James Klein, MD
350 Engle Street, Englewood, NJ 7631
Phone:
(201) 894-3636
350 Engle Street, Englewood, NJ 7631
Phone:
(201) 894-3636
Three Cooper Plaza, Suite 104, Camden, NJ 08103
Phone:
(856) 342-2141
1600 Haddon Avenue, Camden, NJ 08103-3101
Phone:
(856) 757-3840
3401 N Broad Street, Suite 301/100C, Philadelphia, PA 19140
Phone:
(215) 707-3602
900 Centennial Boulevard, Building 2, Suite 202, Voorhees, NJ 08043
Phone:
(856) 342-2141
900 Centennial Boulevard, Building 2, Suite 202, Voorhees, NJ 08043
Phone:
(856) 342-2141
425 Jack Martin Boulevard, Brick, NJ 8724
Phone:
(732) 240-3390
425 Jack Martin Boulevard, Brick, NJ 8724
Phone:
(732) 240-3390
1944 New Jersey 33, Neptune City, NJ 7753
Phone:
(732) 776-3690
984 50th Street, Brooklyn, NY 11219
Phone:
(718) 854-6100
Cardiothoracic surgeons are trained to perform surgeries to correct disorders affecting the organs of the chest and thorax, including the heart, lungs and related structures.

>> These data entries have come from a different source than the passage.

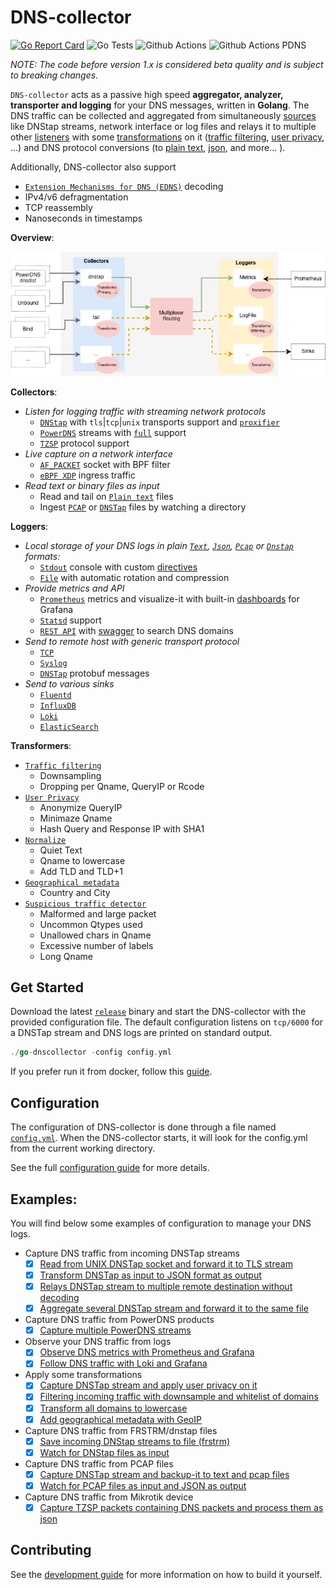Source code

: # DNS-collector

[![Go Report Card](https://goreportcard.com/badge/github.com/dmachard/go-dns-collector)](https://goreportcard.com/report/dmachard/go-dns-collector)
![Go Tests](https://github.com/dmachard/go-dns-collector/actions/workflows/testing-go.yml/badge.svg)
![Github Actions](https://github.com/dmachard/go-dns-collector/actions/workflows/testing-dnstap.yml/badge.svg)
![Github Actions PDNS](https://github.com/dmachard/go-dns-collector/actions/workflows/testing-powerdns.yml/badge.svg)

*NOTE: The code before version 1.x is considered beta quality and is subject to breaking changes.*

`DNS-collector` acts as a passive high speed **aggregator, analyzer, transporter and logging** for your DNS messages, written in **Golang**. The DNS traffic can be collected and aggregated from simultaneously [sources](doc/collectors.md) like DNStap streams, network interface or log files and relays it to multiple other [listeners](doc/loggers.md) with some [transformations](doc/transformers.md) on it ([traffic filtering](doc/transformers.md#dns-filtering), [user privacy](doc/transformers.md#user-privacy), ...) and DNS protocol conversions (to [plain text](doc/configuration.md#custom-text-format), [json](doc/dnsjson.md), and more... ).

Additionally, DNS-collector also support 
- [`Extension Mechanisms for DNS (EDNS)`](doc/dnsparser.md) decoding
- IPv4/v6 defragmentation
- TCP reassembly
- Nanoseconds in timestamps

**Overview**:

![overview](doc/overview.png)

**Collectors**:
- *Listen for logging traffic with streaming network protocols*
    - [`DNStap`](doc/collectors.md#dns-tap) with `tls`|`tcp`|`unix` transports support and [`proxifier`](doc/collectors.md#dns-tap-proxifier)
    - [`PowerDNS`](doc/collectors.md#protobuf-powerdns) streams with [`full`](doc/powerdns.md)  support
    - [`TZSP`](doc/collectors.md#tzsp) protocol support
- *Live capture on a network interface*
    - [`AF_PACKET`](doc/collectors.md#live-capture-with-af_packet) socket with BPF filter
    - [`eBPF XDP`](doc/collectors.md#live-capture-with-ebpf-xdp) ingress traffic
- *Read text or binary files as input*
    - Read and tail on [`Plain text`](doc/collectors.md#tail) files
    - Ingest [`PCAP`](doc/collectors.md#file-ingestor) or [`DNSTap`](doc/collectors.md#file-ingestor) files by watching a directory

**Loggers**:

- *Local storage of your DNS logs in plain [`Text`](doc/configuration.md#custom-text-format),  [`Json`](doc/dnsjson.md), [`Pcap`](doc/loggers.md#log-file) or [`Dnstap`](doc/loggers.md#log-file) formats:*
    - [`Stdout`](doc/loggers.md#stdout) console with custom [directives](doc/configuration.md#custom-text-format)
    - [`File`](doc/loggers.md#log-file) with automatic rotation and compression
- *Provide metrics and API*
    - [`Prometheus`](doc/loggers.md#prometheus) metrics and visualize-it with built-in [dashboards](doc/dashboards.md) for Grafana
    - [`Statsd`](doc/loggers.md#statsd-client) support
    - [`REST API`](doc/loggers.md#rest-api) with [swagger](https://generator.swagger.io/?url=https://raw.githubusercontent.com/dmachard/go-dnscollector/main/doc/swagger.yml) to search DNS domains
- *Send to remote host with generic transport protocol*
    - [`TCP`](doc/loggers.md#tcp-client)
    - [`Syslog`](doc/loggers.md#syslog)
    - [`DNSTap`](doc/loggers.md#dnstap-client) protobuf messages
- *Send to various sinks*
    - [`Fluentd`](doc/loggers.md#fluentd-client)
    - [`InfluxDB`](doc/loggers.md#influxdb-client)
    - [`Loki`](doc/loggers.md#loki-client)
    - [`ElasticSearch`](doc/loggers.md#elasticsearch-client)

**Transformers**:

- [`Traffic filtering`](doc/transformers.md#dns-filtering)
    - Downsampling
    - Dropping per Qname, QueryIP or Rcode
- [`User Privacy`](doc/transformers.md#user-privacy)
    - Anonymize QueryIP
    - Minimaze Qname
    - Hash Query and Response IP with SHA1
- [`Normalize`](doc/transformers.md#normalize)
    - Quiet Text
    - Qname to lowercase
    - Add TLD and TLD+1
- [`Geographical metadata`](doc/transformers.md#geoip-support)
    - Country and City
- [`Suspicious traffic detector`](doc/transformers.md#suspicious)
    - Malformed and large packet
    - Uncommon Qtypes used
    - Unallowed chars in Qname
    - Excessive number of labels
    - Long Qname

## Get Started

Download the latest [`release`](https://github.com/dmachard/go-dns-collector/releases) binary and start the DNS-collector with the provided configuration file. The default configuration listens on `tcp/6000` for a DNSTap stream and DNS logs are printed on standard output.

```go
./go-dnscollector -config config.yml
```

If you prefer run it from docker, follow this [guide](doc/docker.md).

## Configuration

The configuration of DNS-collector is done through a file named [`config.yml`](config.yml). When the DNS-collector starts, it will look for the config.yml from the current working directory. 

See the full [configuration guide](doc/configuration.md) for more details.

## Examples:

You will find below some examples of configuration to manage your DNS logs.

- Capture DNS traffic from incoming DNSTap streams
    - [x] [Read from UNIX DNSTap socket and forward it to TLS stream](example-config/use-case-5.yml)
    - [x] [Transform DNSTap as input to JSON format as output](example-config/use-case-3.yml)
    - [x] [Relays DNSTap stream to multiple remote destination without decoding](example-config/use-case-12.yml)
    - [x] [Aggregate several DNSTap stream and forward it to the same file](example-config/use-case-7.yml)

- Capture DNS traffic from PowerDNS products
    - [x] [Capture multiple PowerDNS streams](example-config/use-case-8.yml)

- Observe your DNS traffic from logs
    - [x] [Observe DNS metrics with Prometheus and Grafana](example-config/use-case-2.yml)
    - [x] [Follow DNS traffic with Loki and Grafana](example-config/use-case-4.yml)

- Apply some transformations
    - [x] [Capture DNSTap stream and apply user privacy on it](example-config/use-case-6.yml)
    - [x] [Filtering incoming traffic with downsample and whitelist of domains](example-config/use-case-9.yml)
    - [x] [Transform all domains to lowercase](example-config/use-case-10.yml)
    - [x] [Add geographical metadata with GeoIP](example-config/use-case-11.yml)

- Capture DNS traffic from FRSTRM/dnstap files
    - [x] [Save incoming DNStap streams to file (frstrm)](example-config/use-case-13.yml)
    - [x] [Watch for DNStap files as input](example-config/use-case-14.yml)

- Capture DNS traffic from PCAP files
    - [x] [Capture DNSTap stream and backup-it to text and pcap files](example-config/use-case-1.yml)
    - [x] [Watch for PCAP files as input and JSON as output](example-config/use-case-15.yml)
    
- Capture DNS traffic from Mikrotik device
    - [x] [Capture TZSP packets containing DNS packets and process them as json](example-config/use-case-17.yml)

## Contributing

See the [development guide](doc/development.md) for more information on how to build it yourself.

Cardiothoracic surgeons are highly specialized physicians who have undergone training general surgery before completing an advanced cardiothoracic (the heart and organs of the thorax) fellowship. These highly trained surgeons are capable of providing advanced surgical procedures and performing techniques that are both invasive and minimally invasive in nature. Cardiothoracic surgeons are trained in the preoperative diagnosis and evaluation, surgical reparation, and post-surgical management of nearly every thoracic and cardiac disorders or conditions.
A Doctor of Medicine (MD) is a medical degree, the meaning of which varies between different jurisdictions. In some countries, the MD denotes a first professional graduate degree awarded upon initial graduation from medical school. In other countries, the MD denotes an academic research doctorate, higher doctorate, honorary doctorate or advanced clinical coursework degree restricted to medical graduates; in those countries, the equivalent first professional degree is titled differently (for example, Bachelor of Medicine, Bachelor of Surgery in countries following the tradition of the United Kingdom)
In 1703, the University of Glasgow's first medical graduate, Samuel Benion, was issued with the academic degree of Doctor of Medicine.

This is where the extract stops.